- **WHAT THIS TASK INVOLVES**: What you write must be the listing below in full, word for word, minus its pictures.

◆ ◆ ◆

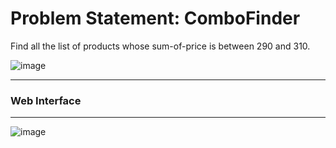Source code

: 
# Problem Statement: ComboFinder

Find all the list of products whose sum-of-price is between 290 and 310.


![image](https://user-images.githubusercontent.com/7460892/173579493-d718c024-4844-4c30-afd5-71bd641a49d0.png)

---
### **Web Interface**
---

![image](https://user-images.githubusercontent.com/7460892/173579832-ee775b06-9ceb-4881-9afe-d2e4dbef1b29.png)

◆ ◆ ◆

- **EXERCISE OUTPUT**:
Source code

: 
# Problem Statement: ComboFinder

Find all the list of products whose sum-of-price is between 290 and 310.


![image](https://user-images.githubusercontent.com/7460892/173579493-d718c024-4844-4c30-afd5-71bd641a49d0.png)

---
### **Web Interface**
---

![image](https://user-images.githubusercontent.com/7460892/173579832-ee775b06-9ceb-4881-9afe-d2e4dbef1b29.png)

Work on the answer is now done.